▶

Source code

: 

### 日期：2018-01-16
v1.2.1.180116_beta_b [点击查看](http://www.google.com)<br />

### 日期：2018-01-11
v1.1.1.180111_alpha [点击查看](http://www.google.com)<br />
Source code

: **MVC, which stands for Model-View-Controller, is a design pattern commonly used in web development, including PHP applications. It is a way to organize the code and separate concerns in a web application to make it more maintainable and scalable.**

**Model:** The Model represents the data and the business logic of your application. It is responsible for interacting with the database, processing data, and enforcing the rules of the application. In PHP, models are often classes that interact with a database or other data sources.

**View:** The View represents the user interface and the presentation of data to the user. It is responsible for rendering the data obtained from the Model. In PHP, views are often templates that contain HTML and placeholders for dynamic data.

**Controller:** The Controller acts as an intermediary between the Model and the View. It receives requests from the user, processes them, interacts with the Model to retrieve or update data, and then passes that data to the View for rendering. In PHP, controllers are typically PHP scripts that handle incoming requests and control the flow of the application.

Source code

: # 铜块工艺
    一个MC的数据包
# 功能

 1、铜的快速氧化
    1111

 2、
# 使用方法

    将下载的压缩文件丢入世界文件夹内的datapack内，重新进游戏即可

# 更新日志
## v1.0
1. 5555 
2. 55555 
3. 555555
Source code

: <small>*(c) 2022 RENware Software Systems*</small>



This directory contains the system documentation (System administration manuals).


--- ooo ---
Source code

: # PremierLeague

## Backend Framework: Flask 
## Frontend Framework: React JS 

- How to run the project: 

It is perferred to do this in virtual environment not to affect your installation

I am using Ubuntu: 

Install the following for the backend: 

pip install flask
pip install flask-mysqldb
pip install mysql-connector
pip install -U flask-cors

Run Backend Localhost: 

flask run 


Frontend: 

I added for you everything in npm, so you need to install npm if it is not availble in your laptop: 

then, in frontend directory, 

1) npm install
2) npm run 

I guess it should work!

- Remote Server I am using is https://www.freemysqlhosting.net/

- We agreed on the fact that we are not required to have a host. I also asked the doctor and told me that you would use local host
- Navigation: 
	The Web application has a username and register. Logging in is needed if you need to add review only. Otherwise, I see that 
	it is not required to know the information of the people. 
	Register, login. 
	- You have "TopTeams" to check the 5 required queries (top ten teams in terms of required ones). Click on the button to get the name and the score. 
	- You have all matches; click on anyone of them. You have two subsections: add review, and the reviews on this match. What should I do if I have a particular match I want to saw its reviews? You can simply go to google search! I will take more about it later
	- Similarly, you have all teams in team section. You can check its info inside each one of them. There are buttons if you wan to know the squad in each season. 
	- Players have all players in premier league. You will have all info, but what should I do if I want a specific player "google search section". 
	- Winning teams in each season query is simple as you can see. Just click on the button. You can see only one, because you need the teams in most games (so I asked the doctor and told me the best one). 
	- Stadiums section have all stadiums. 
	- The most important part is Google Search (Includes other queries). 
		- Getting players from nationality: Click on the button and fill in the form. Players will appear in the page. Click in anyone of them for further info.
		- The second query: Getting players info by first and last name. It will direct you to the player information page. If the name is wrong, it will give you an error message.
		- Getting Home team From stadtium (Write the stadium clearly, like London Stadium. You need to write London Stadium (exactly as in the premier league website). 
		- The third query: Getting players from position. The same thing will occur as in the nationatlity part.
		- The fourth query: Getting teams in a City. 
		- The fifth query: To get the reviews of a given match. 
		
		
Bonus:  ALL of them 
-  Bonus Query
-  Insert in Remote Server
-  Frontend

◀

How to complete this task: Could you find every line in the records above that contains the word "most" and copy it?

Task result:
	- Winning teams in each season query is simple as you can see. Just click on the button. You can see only one, because you need the teams in most games (so I asked the doctor and told me the best one). 
	- The most important part is Google Search (Includes other queries). 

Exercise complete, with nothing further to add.